DHEAS doesn’t care about your birthday. The hormone, produced by the adrenal glands and gradually declining across adult life, has no particular interest in the number printed on your driving licence.

What it tracks instead is something harder to measure and considerably more useful: the actual functional state of the organism it’s running through. Which is why, when Anastasia Kobelyatskaya and her colleagues at the Russian Clinical Research Center for Gerontology sat down to build a neural network that could estimate biological age from a small panel of routine blood tests, DHEAS ended up doing a lot of the heavy lifting. In both men and women, it exerted the strongest individual pull on predicted age, nudging the estimate younger in people whose levels are healthy and older in those whose adrenal output has dropped off. A single molecule, doing what birthdays cannot.

The broader project Kobelyatskaya’s team was tackling is one of the more pressing puzzles in gerontology right now. Chronological age, the kind you celebrate, is a lousy predictor of how old a body actually is. Two 60-year-olds can differ by a decade or more in their biological clocks, shaped by genetics, diet, stress, inflammation, and dozens of other variables that calendars simply don’t record. Researchers have been building so-called biological clocks for some years now, mostly using DNA methylation patterns, but those require specialised equipment and are difficult to translate into clinical settings. The question Kobelyatskaya’s group asked was simpler: could you get there with standard blood work?

The answer, published in the journal Aging this March, turns out to be yes, roughly. Their biochemical model uses just seven markers, selected from an initial panel of 85 blood parameters on the basis of how strongly each one correlates with age. Three apply to everyone: cystatin-C, which reflects kidney filtration capacity and rises with age; IGF-1, a growth hormone mediator that declines and contributes to loss of muscle mass; and DHEAS, with its neurosteroid activity and links to cognitive slowing when it drops. The remaining four are sex-specific. Women’s model adds homocysteine (a cardiovascular risk factor), urea (another kidney indicator), glucose, and zonulin, a protein that regulates gut barrier permeability. Men’s model swaps those out for HbA1c (chronic blood sugar), NT-proBNP (a marker of cardiac wall stress), hs-CRP (the classic inflammaging signal), and free testosterone.

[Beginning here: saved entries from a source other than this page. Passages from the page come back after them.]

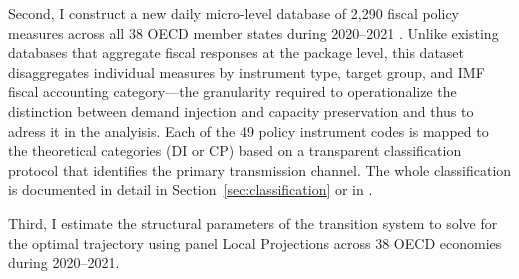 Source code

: \documentclass[12pt, a4paper]{article}
\begin{document}
Second, I construct a new daily micro-level database of 2,290 fiscal policy measures across all 38 OECD member states during 2020--2021 \citep{pesenti2025}. Unlike existing databases that aggregate fiscal responses at the package level, this dataset disaggregates individual measures by instrument type, target group, and IMF fiscal accounting category---the granularity required to operationalize the distinction between demand injection and capacity preservation and thus to adress it in the analyisis. Each of the 49 policy instrument codes is mapped to the theoretical categories (DI or CP) based on a transparent classification protocol that identifies the primary transmission channel. The whole  classification is documented in detail in Section~\ref{sec:classification} or in \citep{Codebook}. 



Third, I estimate the structural parameters of the transition system to solve for the optimal trajectory using panel Local Projections \citep{jorda2025} across 38 OECD economies during 2020--2021. 

\end{document}
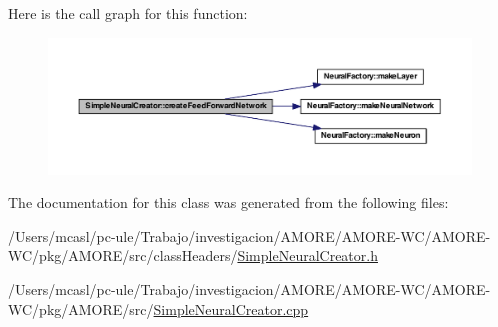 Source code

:Here is the call graph for this function:
\nopagebreak
\begin{figure}[H]
\begin{center}
\leavevmode
\includegraphics[width=400pt]{class_simple_neural_creator_a02ea62733f819e7b4a0b9878910545c5_cgraph}
\end{center}
\end{figure}




The documentation for this class was generated from the following files:\begin{DoxyCompactItemize}
\item 
/Users/mcasl/pc-\/ule/Trabajo/investigacion/AMORE/AMORE-\/WC/AMORE-\/WC/pkg/AMORE/src/classHeaders/\hyperlink{_simple_neural_creator_8h}{SimpleNeuralCreator.h}\item 
/Users/mcasl/pc-\/ule/Trabajo/investigacion/AMORE/AMORE-\/WC/AMORE-\/WC/pkg/AMORE/src/\hyperlink{_simple_neural_creator_8cpp}{SimpleNeuralCreator.cpp}\end{DoxyCompactItemize}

What’s notable is how coherent these lists are, even if you didn’t already know they were tracking age. They read, essentially, as a summary of systemic decline: the kidneys slow, muscle mass retreats, inflammation creeps up, hormones drop, glucose regulation frays. The body’s systems degrade in concert, and the blood apparently records it in real time if you know what to look for.

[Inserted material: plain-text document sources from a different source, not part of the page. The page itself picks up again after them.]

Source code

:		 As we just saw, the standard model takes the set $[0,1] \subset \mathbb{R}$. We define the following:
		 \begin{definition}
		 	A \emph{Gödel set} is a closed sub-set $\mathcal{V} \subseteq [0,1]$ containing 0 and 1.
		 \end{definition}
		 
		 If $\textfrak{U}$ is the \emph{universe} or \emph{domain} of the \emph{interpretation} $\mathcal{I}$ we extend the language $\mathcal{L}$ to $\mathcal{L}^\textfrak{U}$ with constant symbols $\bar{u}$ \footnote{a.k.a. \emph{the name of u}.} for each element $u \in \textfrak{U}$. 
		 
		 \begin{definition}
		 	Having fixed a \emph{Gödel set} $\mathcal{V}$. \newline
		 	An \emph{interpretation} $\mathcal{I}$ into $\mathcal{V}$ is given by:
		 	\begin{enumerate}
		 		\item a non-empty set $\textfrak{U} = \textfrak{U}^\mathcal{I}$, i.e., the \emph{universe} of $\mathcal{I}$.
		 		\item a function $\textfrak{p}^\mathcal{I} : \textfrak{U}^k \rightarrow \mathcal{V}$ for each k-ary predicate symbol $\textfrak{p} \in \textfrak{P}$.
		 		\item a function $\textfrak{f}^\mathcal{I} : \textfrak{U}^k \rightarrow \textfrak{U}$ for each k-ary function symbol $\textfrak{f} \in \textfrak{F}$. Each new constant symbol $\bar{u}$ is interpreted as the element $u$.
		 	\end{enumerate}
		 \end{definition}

Is biological age different from chronological age, and how do you actually measure it?

Chronological age is simply how long you’ve been alive; biological age reflects the functional state of your body, shaped by genetics, lifestyle, and environment. Researchers measure it by tracking biomarkers that change predictably with age, such as hormone levels, inflammatory proteins, and kidney function markers, and using those values to estimate where your body sits on the aging continuum. Two people with the same birthday can differ considerably in biological age, which is part of why it’s increasingly seen as a more clinically meaningful number than the one on your passport.

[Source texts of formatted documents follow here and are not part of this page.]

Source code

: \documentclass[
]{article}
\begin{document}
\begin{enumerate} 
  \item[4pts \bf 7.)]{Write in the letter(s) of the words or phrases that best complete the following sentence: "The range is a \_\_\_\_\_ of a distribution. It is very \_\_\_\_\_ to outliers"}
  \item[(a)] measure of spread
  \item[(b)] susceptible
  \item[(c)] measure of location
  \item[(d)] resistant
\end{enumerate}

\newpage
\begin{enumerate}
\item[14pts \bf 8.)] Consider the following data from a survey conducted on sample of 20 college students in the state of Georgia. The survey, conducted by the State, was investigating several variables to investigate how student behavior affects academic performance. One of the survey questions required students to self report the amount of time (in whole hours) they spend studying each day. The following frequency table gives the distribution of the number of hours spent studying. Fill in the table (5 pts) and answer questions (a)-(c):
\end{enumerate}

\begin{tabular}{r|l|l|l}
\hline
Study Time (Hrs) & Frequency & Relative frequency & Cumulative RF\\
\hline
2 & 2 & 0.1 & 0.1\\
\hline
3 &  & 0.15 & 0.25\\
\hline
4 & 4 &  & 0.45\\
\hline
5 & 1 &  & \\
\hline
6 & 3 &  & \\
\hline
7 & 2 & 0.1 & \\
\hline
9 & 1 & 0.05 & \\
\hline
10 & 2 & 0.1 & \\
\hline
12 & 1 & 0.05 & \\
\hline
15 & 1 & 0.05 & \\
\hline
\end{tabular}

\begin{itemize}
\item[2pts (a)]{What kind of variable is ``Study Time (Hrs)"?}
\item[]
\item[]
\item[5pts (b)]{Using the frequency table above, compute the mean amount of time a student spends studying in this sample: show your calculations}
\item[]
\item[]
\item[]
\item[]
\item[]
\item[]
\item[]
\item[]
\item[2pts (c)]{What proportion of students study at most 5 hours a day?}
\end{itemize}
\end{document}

Why would gut bacteria be useful for estimating age?

The gut microbiome shifts in consistent ways across a lifespan, with certain beneficial species declining and others associated with inflammation or metabolic disruption becoming more prevalent. Researchers found that the relative abundance of 45 bacterial species could predict age with roughly the same accuracy as a blood panel, and that the two models agreed closely, suggesting they’re both picking up the same underlying biological deterioration through different windows. The practical limitation is that measuring gut bacteria currently requires sequencing that most clinics can’t easily provide.

How accurate are these new biological clocks compared to existing ones?

The blood and microbiome models both achieved mean absolute errors of about six years, meaning their age predictions land within six years of actual age on average. Established clocks based on DNA methylation can get closer to three years, but require expensive specialist equipment. The new models use standard clinical blood tests, which makes them more accessible, even if slightly less precise. Compared to the widely used PhenoAge algorithm, the new models are a little less accurate but have the advantage of not requiring chronological age as one of their inputs.

Could these models eventually be used to test whether anti-aging interventions actually work?

That’s part of the researchers’ explicit motivation. A biological age estimate that responds to lifestyle changes, drug treatments, or dietary interventions would give clinical trialists an early, interpretable signal of whether an intervention is actually slowing aging, rather than waiting years for downstream health outcomes. The explainability layer, which shows the contribution of each individual marker to the final prediction, is designed precisely to make that kind of monitoring possible.

What are the main limitations of this research?

The study was conducted on a Caucasian-only population, which means the models may not generalise accurately to other ethnic groups without further validation. The microbiome model requires sequencing technology that isn’t widely available in clinical settings. Both models were tested on a relatively modest dataset of 637 people, and the researchers call for validation in larger, more ethnically diverse cohorts before these tools move into clinical practice.

Trained on data from 637 patients aged 18 to 99, the blood model predicted age with a mean absolute error of roughly six years. That’s not quite as sharp as DNA methylation clocks, some of which get under three years, but it’s considerably more practical. Getting a full epigenetic workup requires equipment most hospitals don’t have. A standard biochemistry panel does not. The team also ran their neural network with Shapley Additive Explanation values, a technique borrowed from machine learning that breaks open the black box and shows how much each variable is contributing to any individual prediction, in years added or subtracted from baseline.

The second model the researchers built runs on gut microbiome data rather than blood. It uses the relative abundance of 45 bacterial species, measured by full-length gene sequencing from stool samples, and produced similarly accurate results. Twenty-nine of those 45 species are negatively correlated with age, meaning their populations shrink as we get older. Among the most informative: Blautia obeum and Butyricicoccus pullicaecorum, both of which show the clearest gradient of decline across age groups. Losing them, it seems, is a fairly reliable sign that something in the gut is shifting toward an older biological profile.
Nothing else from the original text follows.